(Data records)

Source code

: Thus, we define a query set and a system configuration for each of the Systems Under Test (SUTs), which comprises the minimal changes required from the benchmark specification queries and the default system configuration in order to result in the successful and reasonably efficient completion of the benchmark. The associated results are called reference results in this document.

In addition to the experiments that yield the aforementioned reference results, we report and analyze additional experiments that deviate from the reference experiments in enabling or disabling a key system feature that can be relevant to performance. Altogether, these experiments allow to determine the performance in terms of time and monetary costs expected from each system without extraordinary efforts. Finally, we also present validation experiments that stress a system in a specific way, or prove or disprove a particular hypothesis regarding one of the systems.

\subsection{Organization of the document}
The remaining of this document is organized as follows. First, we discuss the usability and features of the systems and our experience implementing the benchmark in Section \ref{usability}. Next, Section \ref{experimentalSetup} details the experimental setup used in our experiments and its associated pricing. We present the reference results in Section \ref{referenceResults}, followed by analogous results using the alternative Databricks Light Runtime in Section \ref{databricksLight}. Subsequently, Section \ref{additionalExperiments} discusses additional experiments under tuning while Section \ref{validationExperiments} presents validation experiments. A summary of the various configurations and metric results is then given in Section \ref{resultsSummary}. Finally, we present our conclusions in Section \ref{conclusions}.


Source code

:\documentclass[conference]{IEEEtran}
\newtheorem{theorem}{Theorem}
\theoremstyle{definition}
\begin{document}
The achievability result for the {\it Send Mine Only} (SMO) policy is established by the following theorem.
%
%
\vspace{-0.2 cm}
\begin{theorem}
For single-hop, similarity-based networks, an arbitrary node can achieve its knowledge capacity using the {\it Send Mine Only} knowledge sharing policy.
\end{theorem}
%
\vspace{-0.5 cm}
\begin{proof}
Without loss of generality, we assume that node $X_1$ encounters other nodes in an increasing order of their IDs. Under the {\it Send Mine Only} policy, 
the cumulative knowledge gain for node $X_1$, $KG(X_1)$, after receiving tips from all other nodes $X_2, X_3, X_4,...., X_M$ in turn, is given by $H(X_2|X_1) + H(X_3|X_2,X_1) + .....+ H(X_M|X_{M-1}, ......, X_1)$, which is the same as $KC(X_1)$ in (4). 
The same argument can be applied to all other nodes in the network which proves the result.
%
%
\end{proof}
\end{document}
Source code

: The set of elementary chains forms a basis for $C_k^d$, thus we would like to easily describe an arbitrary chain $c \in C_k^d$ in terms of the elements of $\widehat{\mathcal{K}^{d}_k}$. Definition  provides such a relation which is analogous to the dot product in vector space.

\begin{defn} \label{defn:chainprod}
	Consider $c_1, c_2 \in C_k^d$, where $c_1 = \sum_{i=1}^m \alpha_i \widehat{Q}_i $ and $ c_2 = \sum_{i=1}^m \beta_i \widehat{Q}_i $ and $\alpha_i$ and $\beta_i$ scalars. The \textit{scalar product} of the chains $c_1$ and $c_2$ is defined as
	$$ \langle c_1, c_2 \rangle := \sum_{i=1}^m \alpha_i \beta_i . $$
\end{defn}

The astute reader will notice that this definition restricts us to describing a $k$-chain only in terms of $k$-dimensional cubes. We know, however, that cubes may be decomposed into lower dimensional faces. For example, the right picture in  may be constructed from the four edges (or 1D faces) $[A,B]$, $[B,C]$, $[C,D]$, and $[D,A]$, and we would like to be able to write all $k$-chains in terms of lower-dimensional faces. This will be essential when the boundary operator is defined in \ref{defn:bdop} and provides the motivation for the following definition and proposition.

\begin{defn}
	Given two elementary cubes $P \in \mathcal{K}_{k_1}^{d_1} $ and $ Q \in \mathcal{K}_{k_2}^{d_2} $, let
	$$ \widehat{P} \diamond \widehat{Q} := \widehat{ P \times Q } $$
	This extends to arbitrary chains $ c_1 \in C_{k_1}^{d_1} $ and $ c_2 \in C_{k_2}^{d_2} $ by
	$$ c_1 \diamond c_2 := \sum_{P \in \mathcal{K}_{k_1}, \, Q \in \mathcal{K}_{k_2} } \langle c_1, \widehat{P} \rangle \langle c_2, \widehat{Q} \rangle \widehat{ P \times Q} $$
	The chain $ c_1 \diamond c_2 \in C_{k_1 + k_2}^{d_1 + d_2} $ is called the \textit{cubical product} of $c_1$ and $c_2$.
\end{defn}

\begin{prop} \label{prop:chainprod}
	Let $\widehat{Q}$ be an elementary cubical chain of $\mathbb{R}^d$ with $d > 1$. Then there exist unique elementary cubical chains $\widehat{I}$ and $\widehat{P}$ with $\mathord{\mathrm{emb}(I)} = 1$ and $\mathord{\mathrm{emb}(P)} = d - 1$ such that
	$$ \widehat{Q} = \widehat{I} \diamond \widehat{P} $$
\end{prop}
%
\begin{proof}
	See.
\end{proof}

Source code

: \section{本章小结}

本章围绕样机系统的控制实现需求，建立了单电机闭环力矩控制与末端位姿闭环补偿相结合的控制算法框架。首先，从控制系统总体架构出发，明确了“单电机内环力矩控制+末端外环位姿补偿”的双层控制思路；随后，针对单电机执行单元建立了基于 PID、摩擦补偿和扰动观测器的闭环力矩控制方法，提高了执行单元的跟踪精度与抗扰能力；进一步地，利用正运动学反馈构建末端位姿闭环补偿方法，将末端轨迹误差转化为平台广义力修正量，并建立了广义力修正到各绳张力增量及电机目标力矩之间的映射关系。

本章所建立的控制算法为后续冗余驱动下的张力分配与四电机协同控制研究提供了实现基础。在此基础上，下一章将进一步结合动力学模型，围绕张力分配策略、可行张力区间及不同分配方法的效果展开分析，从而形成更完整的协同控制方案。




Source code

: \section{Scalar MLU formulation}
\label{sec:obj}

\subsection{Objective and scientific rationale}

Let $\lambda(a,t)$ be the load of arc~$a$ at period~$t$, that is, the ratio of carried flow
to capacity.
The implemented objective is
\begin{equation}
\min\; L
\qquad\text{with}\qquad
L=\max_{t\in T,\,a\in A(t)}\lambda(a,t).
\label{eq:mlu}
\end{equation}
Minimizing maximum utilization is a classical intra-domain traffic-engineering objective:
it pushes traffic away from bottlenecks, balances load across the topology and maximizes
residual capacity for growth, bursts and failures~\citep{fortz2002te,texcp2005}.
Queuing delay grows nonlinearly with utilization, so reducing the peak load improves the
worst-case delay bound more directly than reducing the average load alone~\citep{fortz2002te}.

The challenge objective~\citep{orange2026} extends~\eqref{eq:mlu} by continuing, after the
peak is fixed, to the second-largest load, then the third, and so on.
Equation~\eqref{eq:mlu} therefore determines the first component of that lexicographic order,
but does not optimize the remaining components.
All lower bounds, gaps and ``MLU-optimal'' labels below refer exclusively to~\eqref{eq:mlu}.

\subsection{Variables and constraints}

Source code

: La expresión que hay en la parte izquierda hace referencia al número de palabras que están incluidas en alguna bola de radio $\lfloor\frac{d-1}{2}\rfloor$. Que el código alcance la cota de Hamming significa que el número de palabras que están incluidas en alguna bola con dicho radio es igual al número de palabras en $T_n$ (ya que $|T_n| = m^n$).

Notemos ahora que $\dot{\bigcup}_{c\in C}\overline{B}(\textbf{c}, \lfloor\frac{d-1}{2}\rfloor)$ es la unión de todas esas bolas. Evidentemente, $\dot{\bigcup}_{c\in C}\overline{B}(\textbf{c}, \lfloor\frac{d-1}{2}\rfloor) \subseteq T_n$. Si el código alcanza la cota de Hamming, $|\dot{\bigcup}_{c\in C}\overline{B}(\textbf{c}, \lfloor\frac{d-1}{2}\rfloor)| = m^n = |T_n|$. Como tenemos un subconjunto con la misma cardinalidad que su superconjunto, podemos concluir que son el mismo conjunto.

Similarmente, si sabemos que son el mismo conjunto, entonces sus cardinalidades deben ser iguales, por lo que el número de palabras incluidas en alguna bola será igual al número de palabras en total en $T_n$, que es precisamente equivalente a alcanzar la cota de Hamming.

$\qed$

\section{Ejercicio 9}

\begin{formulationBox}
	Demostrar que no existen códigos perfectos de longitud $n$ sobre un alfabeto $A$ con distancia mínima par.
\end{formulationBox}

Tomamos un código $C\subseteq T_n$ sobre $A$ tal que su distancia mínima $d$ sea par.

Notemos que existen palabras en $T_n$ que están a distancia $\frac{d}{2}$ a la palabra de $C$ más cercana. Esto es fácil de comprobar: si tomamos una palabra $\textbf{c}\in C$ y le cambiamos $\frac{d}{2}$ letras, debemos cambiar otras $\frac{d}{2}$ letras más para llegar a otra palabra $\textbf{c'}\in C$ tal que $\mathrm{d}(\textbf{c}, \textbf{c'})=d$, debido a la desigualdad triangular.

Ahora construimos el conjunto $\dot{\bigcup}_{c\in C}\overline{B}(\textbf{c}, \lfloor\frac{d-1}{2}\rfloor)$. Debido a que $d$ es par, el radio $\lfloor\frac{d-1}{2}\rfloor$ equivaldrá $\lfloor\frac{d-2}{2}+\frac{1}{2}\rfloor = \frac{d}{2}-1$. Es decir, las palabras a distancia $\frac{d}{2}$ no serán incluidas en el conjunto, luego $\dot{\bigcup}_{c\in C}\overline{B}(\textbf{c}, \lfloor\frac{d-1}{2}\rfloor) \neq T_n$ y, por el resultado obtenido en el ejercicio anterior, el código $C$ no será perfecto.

Task prompt: Where does the word "begin" occur in the records? Return every line that holds it.

Exercise response:
\begin{document}
\begin{theorem}
\begin{proof}
\begin{defn} \label{defn:chainprod}
\begin{defn}
\begin{prop} \label{prop:chainprod}
\begin{proof}
\begin{equation}
\begin{formulationBox}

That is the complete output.